**What is expected:** Repeat exactly every line that comes at or after the line containing "通过 2D Animation", through the end of the entries below.

======== Data excerpts

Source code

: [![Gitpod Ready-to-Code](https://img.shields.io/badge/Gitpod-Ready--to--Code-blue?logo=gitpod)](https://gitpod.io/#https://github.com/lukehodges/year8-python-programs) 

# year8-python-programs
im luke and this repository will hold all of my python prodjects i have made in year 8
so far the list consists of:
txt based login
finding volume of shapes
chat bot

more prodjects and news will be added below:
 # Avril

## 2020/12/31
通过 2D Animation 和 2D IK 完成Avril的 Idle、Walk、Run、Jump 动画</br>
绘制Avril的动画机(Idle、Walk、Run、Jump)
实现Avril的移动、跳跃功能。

================

**Exercise result:**
通过 2D Animation 和 2D IK 完成Avril的 Idle、Walk、Run、Jump 动画</br>
绘制Avril的动画机(Idle、Walk、Run、Jump)
实现Avril的移动、跳跃功能。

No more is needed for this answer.